Teachers Get Priority to Vaccinate but Still There Are Things to Worry About

The COVID-19 pandemic has had a devastating effect on health care systems worldwide. To date, 29.5 million cases have been reported in the United states with about 554,000 deaths. Likewise, a total of 120 million cases have been reported worldwide, while there have been 2.65 million deaths.

The vaccines that were made available since the end of 2020 have been a ray of light against the backdrop of the dark pandemic clouds. It gave hope to essential workers globally who were expecting to receive some of the first vaccinations.

It’s obvious that healthcare workers should be first in line because they face the pandemic head on every day. But while combating the pandemic has always been about saving lives, it’s also about allowing the economy to function and limiting long-term harm to the economy and a generation of schoolchildren.

Protecting a generation of schoolchildren involves being prepared when schools reopen for full-time in-person classes. This means that, by implication, teachers should also be amongst the first to be vaccinated. As much was also borne out by the CDC’s recommendations on the vaccine rollout.

This post will look at the CDC’s recommendation, the current status of teacher vaccinations, and the reason why teachers should be first in line to be vaccinated.

Why Teachers Need to Be Vaccinated First?

In simple terms, teachers need to be vaccinated first in order to keep schools open.

At the pandemic’s peak in April 2020, nationwide school closures disrupted the learning of almost 90% of learners globally. While that number has decreased since, there’s still is an assumption that closing schools may slow the virus and the disease despite convincing evidence that schools are not a driver of community transmission. Because of this assumption, many countries around the world are closing schools yet again to prevent transmission.

So, the thinking is that, when teachers are vaccinated, this will protect them against the virus and ultimately keep schools open. And it’s certainly true. While children are less likely to be severely affected by COVID-19, 40% of teachers are over 50 and 20% are over 60. Considering this, it’s worth it to protect teachers in order to facilitate schools reopening. Also, because of this, the majority of teachers favored online education during the start of the fall term, but as infections started to rise, there was once again a push to prevent schools from reopening.

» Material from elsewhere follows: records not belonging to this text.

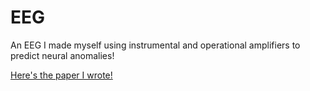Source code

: # EEG
An EEG I made myself using instrumental and operational amplifiers to predict neural anomalies!

[Here's the paper I wrote!](https://www.quora.com)
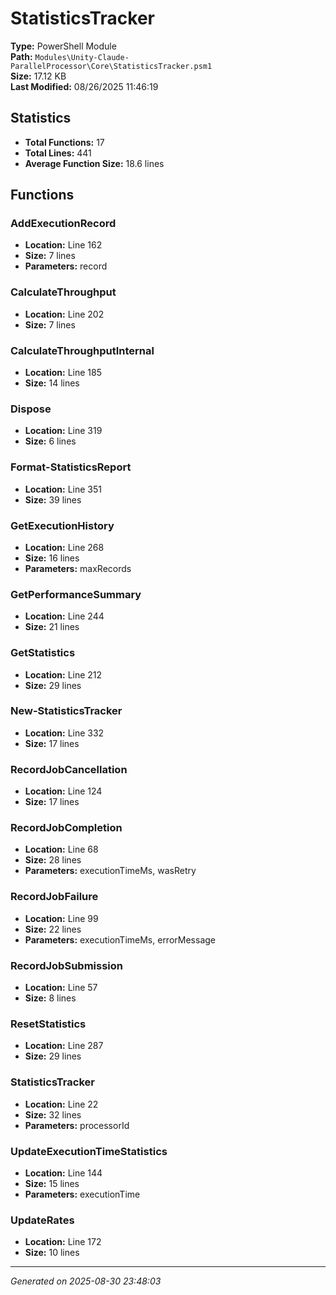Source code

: # StatisticsTracker

**Type:** PowerShell Module  
**Path:** `Modules\Unity-Claude-ParallelProcessor\Core\StatisticsTracker.psm1`  
**Size:** 17.12 KB  
**Last Modified:** 08/26/2025 11:46:19  

## Statistics

- **Total Functions:** 17
- **Total Lines:** 441
- **Average Function Size:** 18.6 lines

## Functions


### AddExecutionRecord

- **Location:** Line 162
- **Size:** 7 lines
- **Parameters:** record
 
### CalculateThroughput

- **Location:** Line 202
- **Size:** 7 lines

 
### CalculateThroughputInternal

- **Location:** Line 185
- **Size:** 14 lines

 
### Dispose

- **Location:** Line 319
- **Size:** 6 lines

 
### Format-StatisticsReport

- **Location:** Line 351
- **Size:** 39 lines

 
### GetExecutionHistory

- **Location:** Line 268
- **Size:** 16 lines
- **Parameters:** maxRecords
 
### GetPerformanceSummary

- **Location:** Line 244
- **Size:** 21 lines

 
### GetStatistics

- **Location:** Line 212
- **Size:** 29 lines

 
### New-StatisticsTracker

- **Location:** Line 332
- **Size:** 17 lines

 
### RecordJobCancellation

- **Location:** Line 124
- **Size:** 17 lines

 
### RecordJobCompletion

- **Location:** Line 68
- **Size:** 28 lines
- **Parameters:** executionTimeMs, wasRetry
 
### RecordJobFailure

- **Location:** Line 99
- **Size:** 22 lines
- **Parameters:** executionTimeMs, errorMessage
 
### RecordJobSubmission

- **Location:** Line 57
- **Size:** 8 lines

 
### ResetStatistics

- **Location:** Line 287
- **Size:** 29 lines

 
### StatisticsTracker

- **Location:** Line 22
- **Size:** 32 lines
- **Parameters:** processorId
 
### UpdateExecutionTimeStatistics

- **Location:** Line 144
- **Size:** 15 lines
- **Parameters:** executionTime
 
### UpdateRates

- **Location:** Line 172
- **Size:** 10 lines



---
*Generated on 2025-08-30 23:48:03*
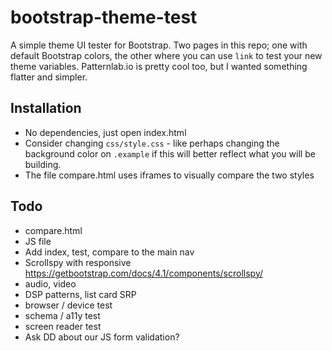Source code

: 
# bootstrap-theme-test

A simple theme UI tester for Bootstrap. Two pages in this repo; one with default Bootstrap colors, the other where you can use `link` to test your new theme variables. Patternlab.io is pretty cool too, but I wanted something flatter and simpler.


## Installation
- No dependencies, just open index.html
- Consider changing `css/style.css` - like perhaps changing the background color on `.example` if this will better reflect what you will be building.
- The file compare.html uses iframes to visually compare the two styles


## Todo
- compare.html 
- JS file
- Add index, test, compare to the main nav
- Scrollspy with responsive https://getbootstrap.com/docs/4.1/components/scrollspy/
- audio, video
- DSP patterns, list card SRP
- browser / device test
- schema / a11y test
- screen reader test
- Ask DD about our JS form validation?
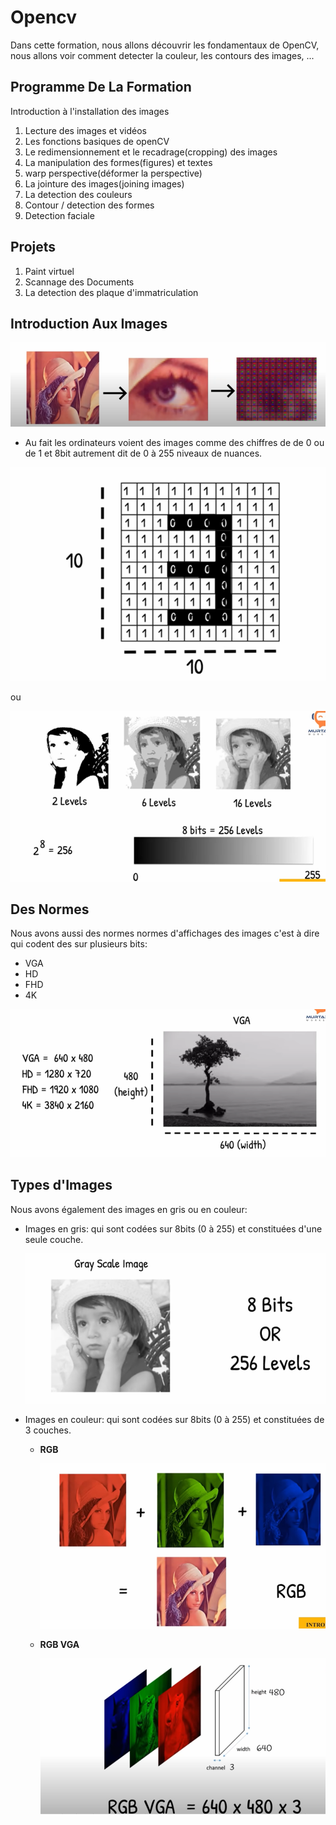 # Opencv

Dans cette formation, nous allons découvrir les fondamentaux de OpenCV,
nous allons voir comment detecter la couleur, les contours des images, ...

## Programme De La Formation

Introduction à l'installation des images

1. Lecture des images et vidéos
2. Les fonctions basiques de openCV
3. Le redimensionnement et le recadrage(cropping) des images
4. La manipulation des formes(figures) et textes
5. warp perspective(déformer la perspective)
6. La jointure des images(joining images)
7. La detection des couleurs
8. Contour / detection des formes
9. Detection faciale

## Projets

1. Paint virtuel
2. Scannage des Documents
3. La detection des plaque d'immatriculation

## Introduction Aux Images

![image](images/1.png)

* Au fait les ordinateurs voient des images comme des chiffres de de 0 ou de 1 et  8bit autrement dit de 0 à 255 niveaux de nuances.

![image](images/2.png)


ou 

![image](images/4.png)

## Des Normes

Nous avons aussi des normes normes d'affichages des images c'est à dire qui codent des sur plusieurs bits:
* VGA
* HD
* FHD
* 4K

![image](images/3.png)

## Types d'Images

Nous avons également des images en gris ou en couleur: 
* Images en gris: qui sont codées sur 8bits (0 à 255) et constituées d'une seule couche.

  
  ![image](images/6.png)

* Images en couleur: qui sont codées sur 8bits (0 à 255) et constituées de 3 couches.

  * **RGB**
  
    ![image](images/7.png)

  * **RGB VGA**
  
    ![image](images/8.png)
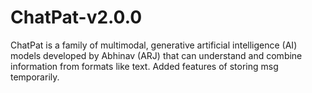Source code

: # ChatPat-v2.0.0
ChatPat is a family of multimodal, generative artificial intelligence (AI) models developed by Abhinav (ARJ) that can understand and combine information from formats like text.
Added features of storing msg temporarily.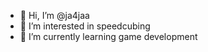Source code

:- 👋 Hi, I’m @ja4jaa
- 👀 I’m interested in speedcubing
- 🌱 I’m currently learning game development

<!---
ja4jaa/ja4jaa is a ✨ special ✨ repository because its `README.md` (this file) appears on your GitHub profile.
You can click the Preview link to take a look at your changes.
--->
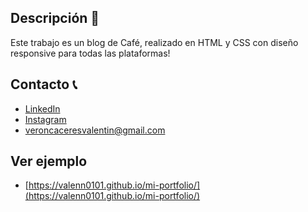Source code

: ## Descripción 📖

Este trabajo es un blog de Café, realizado en HTML y CSS con diseño responsive para todas las plataformas!

## Contacto 📞
* [LinkedIn](https://www.linkedin.com/in/valennveroncaceres/)
* [Instagram](https://www.instagram.com/valentinn.vc)
* veroncaceresvalentin@gmail.com


## Ver ejemplo
- [https://valenn0101.github.io/mi-portfolio/](https://valenn0101.github.io/mi-portfolio/)
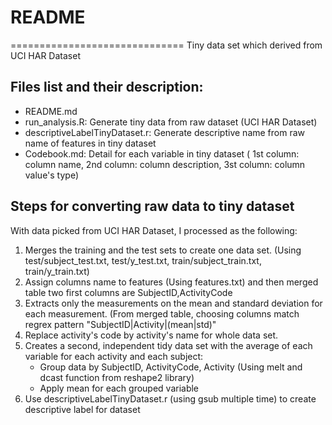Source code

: # README
==============================
Tiny data set which derived from UCI HAR Dataset
## Files list and their description:
- README.md
- run_analysis.R: Generate tiny data from raw dataset (UCI HAR Dataset)
- descriptiveLabelTinyDataset.r: Generate descriptive name from raw name of features in tiny dataset
- Codebook.md: Detail for each variable in tiny dataset ( 1st column: column name, 2nd column: column description, 3st column: column value's type)
## Steps for converting raw data to tiny dataset
With data picked from UCI HAR Dataset, I processed as the following:
1. Merges the training and the test sets to create one data set. (Using test/subject_test.txt, test/y_test.txt, train/subject_train.txt, train/y_train.txt)
2. Assign columns name to features (Using features.txt) and then merged table two first columns are SubjectID,ActivityCode
3. Extracts only the measurements on the mean and standard deviation for each measurement. (From merged table, choosing columns match regrex pattern "SubjectID|Activity|(mean|std)"
3. Replace activity's code by activity's name for whole data set.
4. Creates a second, independent tidy data set with the average of each variable for each activity and each subject:
   - Group data by SubjectID, ActivityCode, Activity (Using melt and dcast function from reshape2 library)
   - Apply mean for each grouped variable 
5. Use descriptiveLabelTinyDataset.r (using gsub multiple time) to create descriptive label for dataset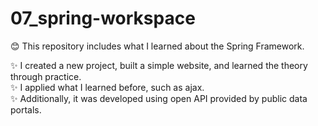 # 07_spring-workspace

😊 This repository includes what I learned about the Spring Framework. <br>

✨ I created a new project, built a simple website, and learned the theory through practice. <br>
✨ I applied what I learned before, such as ajax. <br>
✨ Additionally, it was developed using open API provided by public data portals.

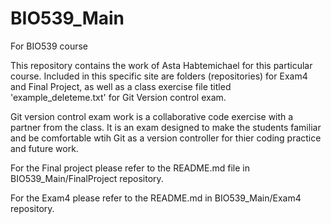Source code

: # BIO539_Main
For BIO539 course

This repository contains the work of Asta Habtemichael for this particular course. Included in this specific site are folders (repositories) for Exam4 and Final Project, as well
as a class exercise file titled 'example_deleteme.txt' for Git Version control exam. 

Git version control exam work is a collaborative code exercise with a partner from the class. It is an exam designed to make the
students familiar and be comfortable wtih Git as a version controller for thier coding practice and future work.

For the Final project please refer to the README.md file in BIO539_Main/FinalProject repository. 

For the Exam4 please refer to the README.md in BIO539_Main/Exam4 repository. 

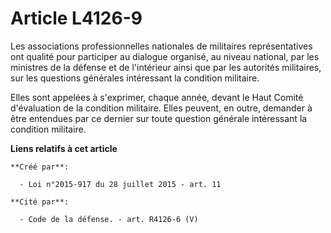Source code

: # Article L4126-9

Les associations professionnelles nationales de militaires représentatives ont qualité pour participer au dialogue organisé,
au niveau national, par les ministres de la défense et de l'intérieur ainsi que par les autorités militaires, sur les
questions générales intéressant la condition militaire.

Elles sont appelées à s'exprimer, chaque année, devant le Haut Comité d'évaluation de la condition militaire. Elles peuvent,
en outre, demander à être entendues par ce dernier sur toute question générale intéressant la condition militaire.

**Liens relatifs à cet article**

	**Créé par**:

	  - Loi n°2015-917 du 28 juillet 2015 - art. 11

	**Cité par**:

	  - Code de la défense. - art. R4126-6 (V)
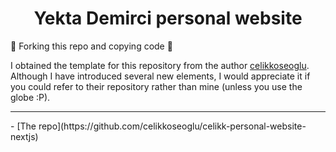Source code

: <h1 align="center">
Yekta Demirci personal website
</h1>
🚨 Forking this repo and copying code 🚨

I obtained the template for this repository from the author [celikkoseoglu](https://github.com/celikkoseoglu). Although I have introduced several new elements, I would appreciate it if you could refer to their repository rather than mine (unless you use the globe :P).

<hr/>
- [The repo](https://github.com/celikkoseoglu/celikk-personal-website-nextjs)
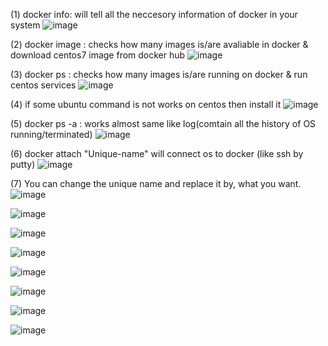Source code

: 
(1) docker info:  will tell all the neccesory information of docker in your system
![image](https://user-images.githubusercontent.com/49730521/84571407-8b3b7380-adb0-11ea-89bd-978410dec093.png)

(2) docker image : checks how many images is/are avaliable in docker & download centos7 image from docker hub 
![image](https://user-images.githubusercontent.com/49730521/84571495-1ddc1280-adb1-11ea-9316-02e44579a15a.png)

(3) docker ps : checks how many images is/are running on docker & run centos services 
![image](https://user-images.githubusercontent.com/49730521/84571507-3815f080-adb1-11ea-9f4f-eb21b18232b4.png)

(4) if some ubuntu command is not works on centos then install it 
![image](https://user-images.githubusercontent.com/49730521/84571526-57ad1900-adb1-11ea-816a-e47a6bfc2aae.png)

(5) docker ps -a : works almost same like log(comtain all the history of OS running/terminated)
![image](https://user-images.githubusercontent.com/49730521/84571543-76131480-adb1-11ea-90d8-975321fcfb72.png)

(6) docker attach "Unique-name" will connect os to docker (like ssh by putty)
![image](https://user-images.githubusercontent.com/49730521/84571573-9f33a500-adb1-11ea-9d4e-3df3ebacbdc2.png)

(7) You can change the unique name and replace it by, what you want. 
![image](https://user-images.githubusercontent.com/49730521/84571608-ea4db800-adb1-11ea-9831-5aad301d8c81.png)

![image](https://user-images.githubusercontent.com/49730521/84571635-1c5f1a00-adb2-11ea-9649-8328a24004aa.png)

![image](https://user-images.githubusercontent.com/49730521/84571671-4c0e2200-adb2-11ea-9334-73ca2d35de3d.png)

![image](https://user-images.githubusercontent.com/49730521/84571685-6811c380-adb2-11ea-842d-b1c8c214726d.png)

![image](https://user-images.githubusercontent.com/49730521/84571706-95f70800-adb2-11ea-923a-8f124bcd6515.png)

![image](https://user-images.githubusercontent.com/49730521/84571821-862bf380-adb3-11ea-8382-9fa90790a98f.png)

![image](https://user-images.githubusercontent.com/49730521/84571839-ac519380-adb3-11ea-8669-87f4df1c3fd1.png)

![image](https://user-images.githubusercontent.com/49730521/84571866-d440f700-adb3-11ea-8867-10f664344739.png)
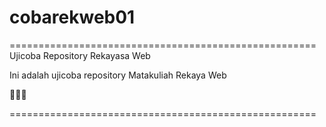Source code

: # cobarekweb01
=====================================================
Ujicoba Repository Rekayasa Web

Ini adalah ujicoba repository Matakuliah Rekaya Web

👵👨‍🦲

=====================================================
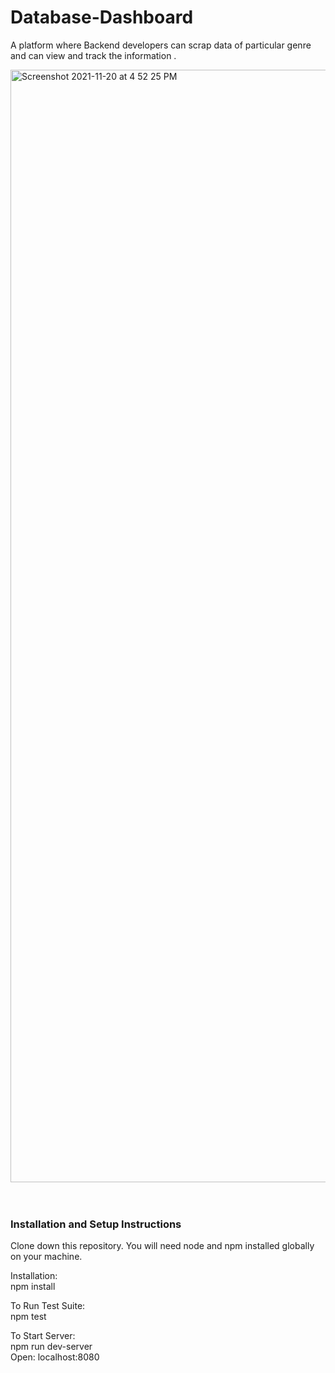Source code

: # Database-Dashboard
A platform where Backend developers can scrap data of particular genre and can view and track the information .


<img width="1780" alt="Screenshot 2021-11-20 at 4 52 25 PM" src="https://user-images.githubusercontent.com/62813305/142724953-17b025b0-4140-464e-abc2-994c1e7518de.png">

<br>
<br>
<br>

### Installation and Setup Instructions

Clone down this repository. You will need node and npm installed globally on your machine.

Installation:
<br>
npm install

To Run Test Suite:
<br>
npm test

To Start Server:
<br>
npm run dev-server
<br>
Open: localhost:8080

So, at its core, the decision to vaccinate teachers is about safeguarding the future of our next generation by keeping schools open.

The CDC’s Vaccine Rollout Recommendations

Because the US supply of vaccines was expected to be limited at first, the CDC made recommendations to federal, state, and local governments about who should be vaccinated first.

These recommendations were made with the following goals in mind:

  • Decreasing death and serious disease as much as possible.
  • Preserving functioning of society.
  • Reducing the extra burden the pandemic is having on people who are already facing disparities.

It’s important to keep in mind that these were only recommendations made by the CDC and that each state could develop its own plan for deciding who will be vaccinated first and how they will receive vaccines.

In their recommendations, the CDC recommended that healthcare personnel and residents of long-term care facilities be offered the vaccine first.

After this group, the CDC recommended that frontline essential workers and people aged 75 years and older receive the vaccine next. Frontline essential workers, according to the CDC, are workers such as firefighters, police officers, corrections officers, food and agricultural workers, Postal Service workers, manufacturing workers, grocery store workers, public transit workers, and those who work in the educational sector, including teachers and support staff.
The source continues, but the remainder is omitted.